**To do:** Among the lines of the records, please find those that contain the word "の一種です" and copy them.

[Dataset excerpts]
****************************************

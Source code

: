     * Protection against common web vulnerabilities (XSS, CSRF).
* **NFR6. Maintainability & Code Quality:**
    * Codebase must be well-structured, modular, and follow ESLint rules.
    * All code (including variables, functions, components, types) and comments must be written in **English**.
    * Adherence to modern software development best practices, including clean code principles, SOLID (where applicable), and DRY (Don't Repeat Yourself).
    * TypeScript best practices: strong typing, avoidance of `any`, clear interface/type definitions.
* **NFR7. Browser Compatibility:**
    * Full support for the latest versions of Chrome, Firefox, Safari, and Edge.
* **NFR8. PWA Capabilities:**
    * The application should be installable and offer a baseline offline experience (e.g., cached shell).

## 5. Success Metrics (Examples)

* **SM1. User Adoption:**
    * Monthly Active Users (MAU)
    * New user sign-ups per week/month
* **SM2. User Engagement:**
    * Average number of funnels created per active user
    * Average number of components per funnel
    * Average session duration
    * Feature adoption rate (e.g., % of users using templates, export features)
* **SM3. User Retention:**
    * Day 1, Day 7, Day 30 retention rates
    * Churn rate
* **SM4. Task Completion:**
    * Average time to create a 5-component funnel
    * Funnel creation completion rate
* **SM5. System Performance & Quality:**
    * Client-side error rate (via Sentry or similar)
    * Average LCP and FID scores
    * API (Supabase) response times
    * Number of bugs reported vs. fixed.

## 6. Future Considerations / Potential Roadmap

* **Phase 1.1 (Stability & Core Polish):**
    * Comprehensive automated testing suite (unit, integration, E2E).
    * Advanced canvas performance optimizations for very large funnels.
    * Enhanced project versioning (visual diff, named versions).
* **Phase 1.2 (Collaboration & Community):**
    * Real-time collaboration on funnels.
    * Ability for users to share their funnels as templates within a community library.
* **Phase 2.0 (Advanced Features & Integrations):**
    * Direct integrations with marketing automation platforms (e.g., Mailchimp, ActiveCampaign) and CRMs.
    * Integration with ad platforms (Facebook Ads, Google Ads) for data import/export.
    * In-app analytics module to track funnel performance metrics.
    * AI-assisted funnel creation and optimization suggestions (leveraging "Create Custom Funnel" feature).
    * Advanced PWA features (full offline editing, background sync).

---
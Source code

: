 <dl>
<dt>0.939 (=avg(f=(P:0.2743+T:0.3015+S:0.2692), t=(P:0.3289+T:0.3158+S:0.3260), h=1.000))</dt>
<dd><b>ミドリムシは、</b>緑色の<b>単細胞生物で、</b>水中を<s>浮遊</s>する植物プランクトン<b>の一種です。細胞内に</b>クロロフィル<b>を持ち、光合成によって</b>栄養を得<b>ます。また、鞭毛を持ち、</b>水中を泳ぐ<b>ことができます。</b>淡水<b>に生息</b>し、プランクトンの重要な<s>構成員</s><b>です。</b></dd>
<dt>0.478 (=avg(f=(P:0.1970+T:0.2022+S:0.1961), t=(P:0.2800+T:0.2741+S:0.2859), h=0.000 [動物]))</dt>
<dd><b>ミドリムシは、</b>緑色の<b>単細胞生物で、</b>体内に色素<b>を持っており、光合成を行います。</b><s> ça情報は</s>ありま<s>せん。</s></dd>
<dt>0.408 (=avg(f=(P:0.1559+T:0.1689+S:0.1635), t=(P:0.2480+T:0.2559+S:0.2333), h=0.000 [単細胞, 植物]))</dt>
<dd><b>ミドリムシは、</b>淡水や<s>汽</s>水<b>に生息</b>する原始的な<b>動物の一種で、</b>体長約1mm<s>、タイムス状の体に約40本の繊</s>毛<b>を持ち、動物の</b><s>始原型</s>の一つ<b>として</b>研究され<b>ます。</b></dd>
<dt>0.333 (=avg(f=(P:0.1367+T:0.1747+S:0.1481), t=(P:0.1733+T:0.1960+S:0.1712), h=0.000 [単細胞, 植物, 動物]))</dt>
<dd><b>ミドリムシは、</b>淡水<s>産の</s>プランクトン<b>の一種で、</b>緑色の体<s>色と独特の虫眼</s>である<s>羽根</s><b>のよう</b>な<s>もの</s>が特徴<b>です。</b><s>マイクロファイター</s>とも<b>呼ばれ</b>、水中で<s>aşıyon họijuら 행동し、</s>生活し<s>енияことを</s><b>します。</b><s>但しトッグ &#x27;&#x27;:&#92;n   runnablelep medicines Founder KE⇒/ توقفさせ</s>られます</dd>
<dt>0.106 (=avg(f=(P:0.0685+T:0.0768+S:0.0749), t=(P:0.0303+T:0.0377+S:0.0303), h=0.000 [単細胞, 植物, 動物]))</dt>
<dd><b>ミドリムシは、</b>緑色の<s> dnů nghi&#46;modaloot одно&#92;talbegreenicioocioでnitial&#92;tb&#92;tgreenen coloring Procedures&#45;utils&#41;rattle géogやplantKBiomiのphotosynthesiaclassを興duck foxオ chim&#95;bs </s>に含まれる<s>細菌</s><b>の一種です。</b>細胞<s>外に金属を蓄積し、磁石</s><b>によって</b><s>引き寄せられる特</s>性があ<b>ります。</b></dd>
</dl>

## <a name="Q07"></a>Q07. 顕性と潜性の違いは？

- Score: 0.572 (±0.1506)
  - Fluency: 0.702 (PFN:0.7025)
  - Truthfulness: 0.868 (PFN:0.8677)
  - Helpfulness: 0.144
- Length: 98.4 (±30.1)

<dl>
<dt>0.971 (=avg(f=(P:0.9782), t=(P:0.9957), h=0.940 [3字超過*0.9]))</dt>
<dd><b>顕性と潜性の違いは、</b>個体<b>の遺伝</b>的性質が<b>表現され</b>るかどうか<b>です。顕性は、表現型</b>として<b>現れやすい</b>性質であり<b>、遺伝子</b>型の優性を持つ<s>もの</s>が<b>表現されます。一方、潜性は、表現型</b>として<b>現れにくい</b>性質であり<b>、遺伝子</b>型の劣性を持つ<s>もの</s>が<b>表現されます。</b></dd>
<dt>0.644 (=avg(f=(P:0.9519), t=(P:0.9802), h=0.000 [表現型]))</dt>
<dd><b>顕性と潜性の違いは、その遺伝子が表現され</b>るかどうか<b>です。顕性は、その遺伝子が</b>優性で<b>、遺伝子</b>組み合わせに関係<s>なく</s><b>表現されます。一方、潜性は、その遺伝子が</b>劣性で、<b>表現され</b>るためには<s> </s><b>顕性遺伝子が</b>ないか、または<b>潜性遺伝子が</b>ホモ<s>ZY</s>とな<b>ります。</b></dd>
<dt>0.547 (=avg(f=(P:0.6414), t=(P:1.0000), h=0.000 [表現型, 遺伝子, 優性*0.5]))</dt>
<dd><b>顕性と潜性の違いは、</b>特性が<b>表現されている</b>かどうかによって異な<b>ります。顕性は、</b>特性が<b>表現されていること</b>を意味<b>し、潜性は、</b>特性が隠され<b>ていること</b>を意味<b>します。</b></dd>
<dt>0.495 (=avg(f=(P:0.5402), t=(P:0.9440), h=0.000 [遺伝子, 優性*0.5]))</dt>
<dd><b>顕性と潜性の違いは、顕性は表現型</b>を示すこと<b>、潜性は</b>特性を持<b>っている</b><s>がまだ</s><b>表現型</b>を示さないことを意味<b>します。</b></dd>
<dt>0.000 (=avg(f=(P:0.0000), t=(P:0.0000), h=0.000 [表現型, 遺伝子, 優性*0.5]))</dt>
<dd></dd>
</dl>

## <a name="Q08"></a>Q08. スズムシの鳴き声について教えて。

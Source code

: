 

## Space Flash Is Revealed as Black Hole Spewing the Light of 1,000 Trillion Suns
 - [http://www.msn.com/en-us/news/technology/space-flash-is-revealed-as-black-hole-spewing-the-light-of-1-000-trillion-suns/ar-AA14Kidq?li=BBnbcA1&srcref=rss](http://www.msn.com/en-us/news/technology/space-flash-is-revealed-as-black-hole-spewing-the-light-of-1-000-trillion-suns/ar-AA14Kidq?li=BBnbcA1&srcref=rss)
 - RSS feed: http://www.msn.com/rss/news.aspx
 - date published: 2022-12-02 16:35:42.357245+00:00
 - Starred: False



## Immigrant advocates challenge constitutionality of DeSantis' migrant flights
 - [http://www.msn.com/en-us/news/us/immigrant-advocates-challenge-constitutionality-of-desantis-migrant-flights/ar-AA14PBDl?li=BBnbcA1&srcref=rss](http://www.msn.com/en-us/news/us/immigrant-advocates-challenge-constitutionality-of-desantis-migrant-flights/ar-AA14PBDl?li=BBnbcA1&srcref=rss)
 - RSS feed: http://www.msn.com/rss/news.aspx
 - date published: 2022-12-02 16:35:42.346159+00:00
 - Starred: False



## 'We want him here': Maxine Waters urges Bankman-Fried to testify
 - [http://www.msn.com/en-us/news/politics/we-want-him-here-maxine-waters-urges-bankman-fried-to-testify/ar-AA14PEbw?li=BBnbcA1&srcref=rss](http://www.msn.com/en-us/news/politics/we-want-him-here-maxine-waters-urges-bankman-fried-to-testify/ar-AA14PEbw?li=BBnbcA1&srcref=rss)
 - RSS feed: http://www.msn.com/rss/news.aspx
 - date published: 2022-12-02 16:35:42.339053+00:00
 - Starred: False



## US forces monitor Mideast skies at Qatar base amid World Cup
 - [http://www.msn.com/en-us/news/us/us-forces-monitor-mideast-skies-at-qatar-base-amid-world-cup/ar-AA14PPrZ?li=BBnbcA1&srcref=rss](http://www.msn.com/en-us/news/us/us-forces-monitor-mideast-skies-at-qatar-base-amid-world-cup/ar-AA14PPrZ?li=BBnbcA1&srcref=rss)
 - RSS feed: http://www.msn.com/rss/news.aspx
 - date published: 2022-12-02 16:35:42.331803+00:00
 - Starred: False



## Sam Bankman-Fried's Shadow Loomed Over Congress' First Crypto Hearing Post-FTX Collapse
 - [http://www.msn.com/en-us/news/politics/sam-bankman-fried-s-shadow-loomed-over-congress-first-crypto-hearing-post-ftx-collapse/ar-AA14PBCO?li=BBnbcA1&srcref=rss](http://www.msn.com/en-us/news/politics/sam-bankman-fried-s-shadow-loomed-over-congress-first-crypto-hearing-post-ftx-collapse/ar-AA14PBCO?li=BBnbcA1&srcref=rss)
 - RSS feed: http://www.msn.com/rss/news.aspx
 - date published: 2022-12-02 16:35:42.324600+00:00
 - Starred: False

****************************************

**Finished task:**
<dd><b>ミドリムシは、</b>緑色の<b>単細胞生物で、</b>水中を<s>浮遊</s>する植物プランクトン<b>の一種です。細胞内に</b>クロロフィル<b>を持ち、光合成によって</b>栄養を得<b>ます。また、鞭毛を持ち、</b>水中を泳ぐ<b>ことができます。</b>淡水<b>に生息</b>し、プランクトンの重要な<s>構成員</s><b>です。</b></dd>
<dd><b>ミドリムシは、</b>緑色の<s> dnů nghi&#46;modaloot одно&#92;talbegreenicioocioでnitial&#92;tb&#92;tgreenen coloring Procedures&#45;utils&#41;rattle géogやplantKBiomiのphotosynthesiaclassを興duck foxオ chim&#95;bs </s>に含まれる<s>細菌</s><b>の一種です。</b>細胞<s>外に金属を蓄積し、磁石</s><b>によって</b><s>引き寄せられる特</s>性があ<b>ります。</b></dd>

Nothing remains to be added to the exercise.